Abraham Lincoln: One of the greatest leaders of the modern world. Highly recommend reading about this guy if leadership interests you.

I just had to write to someone about what I thought leadership was about... It is a work in progress and would love feedback, but here are my initial thoughts:


  1. People: Hiring the right talent - if you get this wrong, none of the rest matters. Leadership is all about people
  2. Alignment: Getting that talent both strategically (long term) and tactically (short term / operational) aligned
  3. Enabler: creating the environment for that talent to perform – setting in motion processes that allow employees to do less administrative tasks and more value enhancing work. Also soft issues, like allowing them to fail
  4. Protector: protecting them from unnecessary noise (politics, process issues, escalations, etc.)
  5. Candour: Being as candid as possible. Most leadership manifestos disagree with this, but I am a firm believer in even sharing the bad news because that wins trust. Also, dont be a robot - wear you heart on your sleeve
  6. Wins: Acknowledge the wins / "smell the roses" – this is important because it sends a powerful message that this is what we are all aiming for

2 comments:

Prue said...

I like it.

But I think the most important value a leader should have would be passion and the ability to motivate (transfer that passion) and coach people.

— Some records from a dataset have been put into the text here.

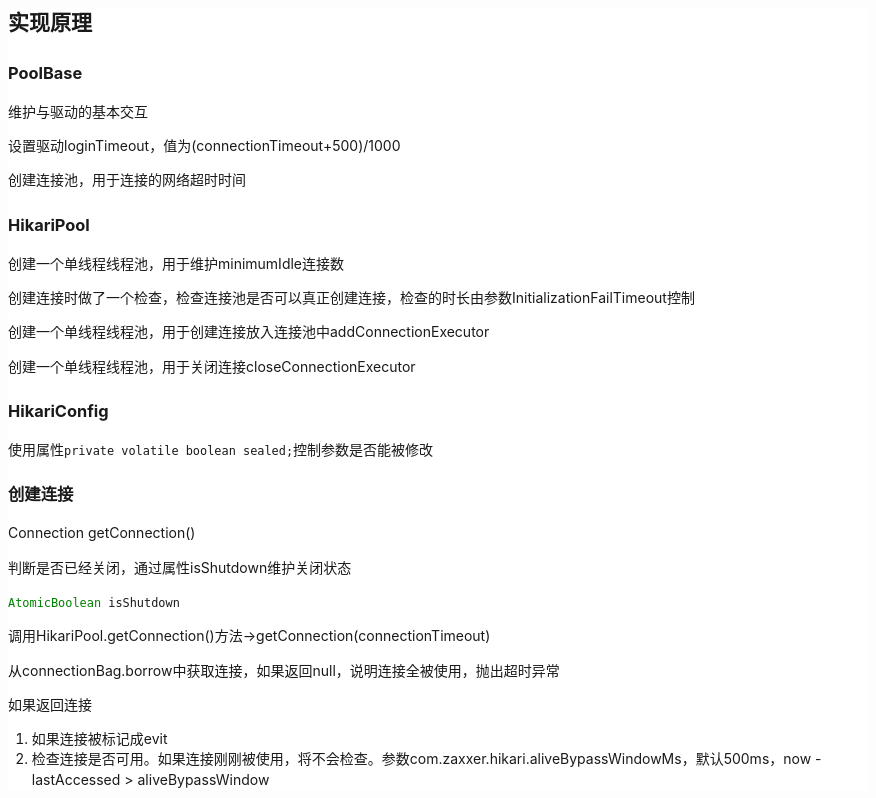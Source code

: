 

## 实现原理





### PoolBase

维护与驱动的基本交互



设置驱动loginTimeout，值为(connectionTimeout+500)/1000



创建连接池，用于连接的网络超时时间



### HikariPool



创建一个单线程线程池，用于维护minimumIdle连接数



创建连接时做了一个检查，检查连接池是否可以真正创建连接，检查的时长由参数InitializationFailTimeout控制



创建一个单线程线程池，用于创建连接放入连接池中addConnectionExecutor



创建一个单线程线程池，用于关闭连接closeConnectionExecutor



### HikariConfig

使用属性`private volatile boolean sealed;`控制参数是否能被修改



### 创建连接

Connection getConnection()



判断是否已经关闭，通过属性isShutdown维护关闭状态

```java
AtomicBoolean isShutdown
```



调用HikariPool.getConnection()方法->getConnection(connectionTimeout)

从connectionBag.borrow中获取连接，如果返回null，说明连接全被使用，抛出超时异常

如果返回连接

1. 如果连接被标记成evit
2. 检查连接是否可用。如果连接刚刚被使用，将不会检查。参数com.zaxxer.hikari.aliveBypassWindowMs，默认500ms，now -lastAccessed > aliveBypassWindow
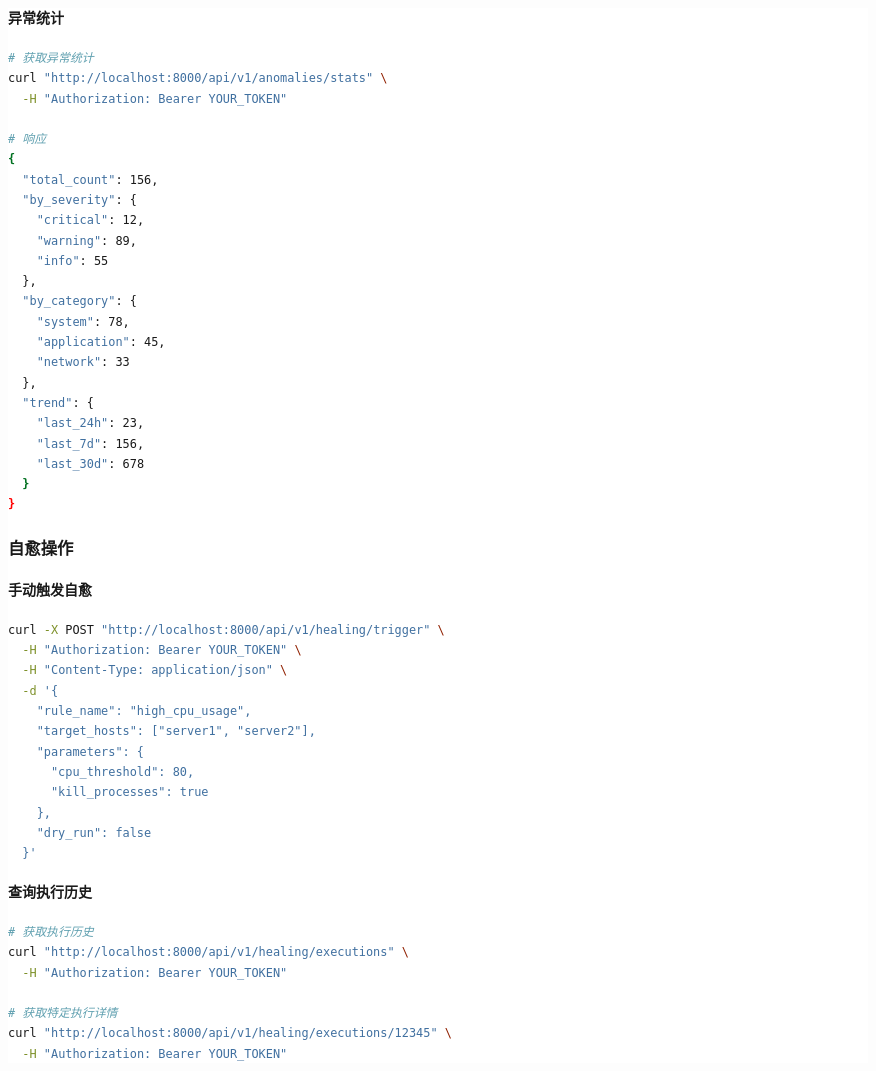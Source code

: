 #### 异常统计

```bash
# 获取异常统计
curl "http://localhost:8000/api/v1/anomalies/stats" \
  -H "Authorization: Bearer YOUR_TOKEN"

# 响应
{
  "total_count": 156,
  "by_severity": {
    "critical": 12,
    "warning": 89,
    "info": 55
  },
  "by_category": {
    "system": 78,
    "application": 45,
    "network": 33
  },
  "trend": {
    "last_24h": 23,
    "last_7d": 156,
    "last_30d": 678
  }
}
```

### 自愈操作

#### 手动触发自愈

```bash
curl -X POST "http://localhost:8000/api/v1/healing/trigger" \
  -H "Authorization: Bearer YOUR_TOKEN" \
  -H "Content-Type: application/json" \
  -d '{
    "rule_name": "high_cpu_usage",
    "target_hosts": ["server1", "server2"],
    "parameters": {
      "cpu_threshold": 80,
      "kill_processes": true
    },
    "dry_run": false
  }'
```

#### 查询执行历史

```bash
# 获取执行历史
curl "http://localhost:8000/api/v1/healing/executions" \
  -H "Authorization: Bearer YOUR_TOKEN"

# 获取特定执行详情
curl "http://localhost:8000/api/v1/healing/executions/12345" \
  -H "Authorization: Bearer YOUR_TOKEN"
```
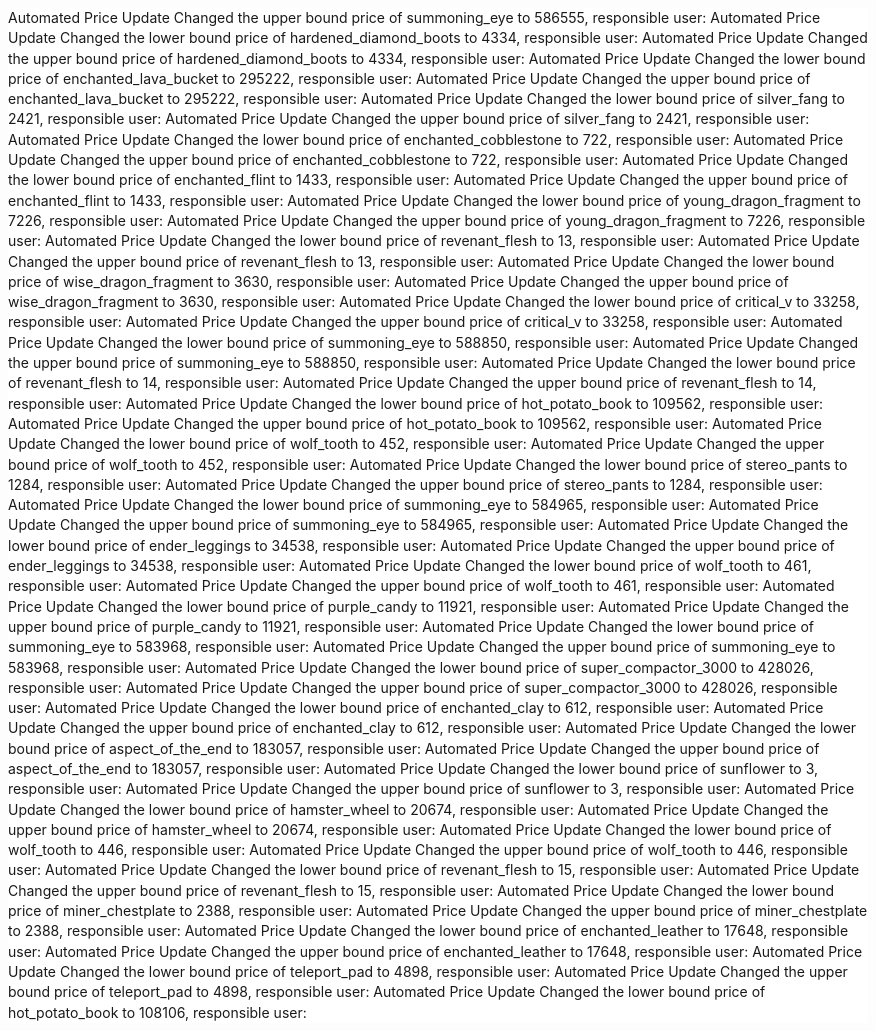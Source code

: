 Automated Price Update Changed the upper bound price of summoning_eye to 586555, responsible user: Automated Price Update Changed the lower bound price of hardened_diamond_boots to 4334, responsible user: Automated Price Update Changed the upper bound price of hardened_diamond_boots to 4334, responsible user: Automated Price Update Changed the lower bound price of enchanted_lava_bucket to 295222, responsible user: Automated Price Update Changed the upper bound price of enchanted_lava_bucket to 295222, responsible user: Automated Price Update Changed the lower bound price of silver_fang to 2421, responsible user: Automated Price Update Changed the upper bound price of silver_fang to 2421, responsible user: Automated Price Update Changed the lower bound price of enchanted_cobblestone to 722, responsible user: Automated Price Update Changed the upper bound price of enchanted_cobblestone to 722, responsible user: Automated Price Update Changed the lower bound price of enchanted_flint to 1433, responsible user: Automated Price Update Changed the upper bound price of enchanted_flint to 1433, responsible user: Automated Price Update Changed the lower bound price of young_dragon_fragment to 7226, responsible user: Automated Price Update Changed the upper bound price of young_dragon_fragment to 7226, responsible user: Automated Price Update Changed the lower bound price of revenant_flesh to 13, responsible user: Automated Price Update Changed the upper bound price of revenant_flesh to 13, responsible user: Automated Price Update Changed the lower bound price of wise_dragon_fragment to 3630, responsible user: Automated Price Update Changed the upper bound price of wise_dragon_fragment to 3630, responsible user: Automated Price Update Changed the lower bound price of critical_v to 33258, responsible user: Automated Price Update Changed the upper bound price of critical_v to 33258, responsible user: Automated Price Update Changed the lower bound price of summoning_eye to 588850, responsible user: Automated Price Update Changed the upper bound price of summoning_eye to 588850, responsible user: Automated Price Update Changed the lower bound price of revenant_flesh to 14, responsible user: Automated Price Update Changed the upper bound price of revenant_flesh to 14, responsible user: Automated Price Update Changed the lower bound price of hot_potato_book to 109562, responsible user: Automated Price Update Changed the upper bound price of hot_potato_book to 109562, responsible user: Automated Price Update Changed the lower bound price of wolf_tooth to 452, responsible user: Automated Price Update Changed the upper bound price of wolf_tooth to 452, responsible user: Automated Price Update Changed the lower bound price of stereo_pants to 1284, responsible user: Automated Price Update Changed the upper bound price of stereo_pants to 1284, responsible user: Automated Price Update Changed the lower bound price of summoning_eye to 584965, responsible user: Automated Price Update Changed the upper bound price of summoning_eye to 584965, responsible user: Automated Price Update Changed the lower bound price of ender_leggings to 34538, responsible user: Automated Price Update Changed the upper bound price of ender_leggings to 34538, responsible user: Automated Price Update Changed the lower bound price of wolf_tooth to 461, responsible user: Automated Price Update Changed the upper bound price of wolf_tooth to 461, responsible user: Automated Price Update Changed the lower bound price of purple_candy to 11921, responsible user: Automated Price Update Changed the upper bound price of purple_candy to 11921, responsible user: Automated Price Update Changed the lower bound price of summoning_eye to 583968, responsible user: Automated Price Update Changed the upper bound price of summoning_eye to 583968, responsible user: Automated Price Update Changed the lower bound price of super_compactor_3000 to 428026, responsible user: Automated Price Update Changed the upper bound price of super_compactor_3000 to 428026, responsible user: Automated Price Update Changed the lower bound price of enchanted_clay to 612, responsible user: Automated Price Update Changed the upper bound price of enchanted_clay to 612, responsible user: Automated Price Update Changed the lower bound price of aspect_of_the_end to 183057, responsible user: Automated Price Update Changed the upper bound price of aspect_of_the_end to 183057, responsible user: Automated Price Update Changed the lower bound price of sunflower to 3, responsible user: Automated Price Update Changed the upper bound price of sunflower to 3, responsible user: Automated Price Update Changed the lower bound price of hamster_wheel to 20674, responsible user: Automated Price Update Changed the upper bound price of hamster_wheel to 20674, responsible user: Automated Price Update Changed the lower bound price of wolf_tooth to 446, responsible user: Automated Price Update Changed the upper bound price of wolf_tooth to 446, responsible user: Automated Price Update Changed the lower bound price of revenant_flesh to 15, responsible user: Automated Price Update Changed the upper bound price of revenant_flesh to 15, responsible user: Automated Price Update Changed the lower bound price of miner_chestplate to 2388, responsible user: Automated Price Update Changed the upper bound price of miner_chestplate to 2388, responsible user: Automated Price Update Changed the lower bound price of enchanted_leather to 17648, responsible user: Automated Price Update Changed the upper bound price of enchanted_leather to 17648, responsible user: Automated Price Update Changed the lower bound price of teleport_pad to 4898, responsible user: Automated Price Update Changed the upper bound price of teleport_pad to 4898, responsible user: Automated Price Update Changed the lower bound price of hot_potato_book to 108106, responsible user:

At the end of the day we all just wanna be inspired, it gives meaning to life and I think this is a leaders number one job, and lays the foundation for your other points.

I think also the distinction must be drawn between a leader and a manager - can they one person be both? I think so but it is not easy to achieve.

Good Article: http://guides.wsj.com/management/developing-a-leadership-style/what-is-the-difference-between-management-and-leadership/?mod=rss_WSJBlog

Justin Spratt said...

Prue - you make some great points.

Passion is a must too, so will add,

Re manager: they are mutually exclusive IMO. If you can do both, then that is ideal, but you dont need one for the other. Managing can be trained; leadership (talking to your first point) almost needs to be innate.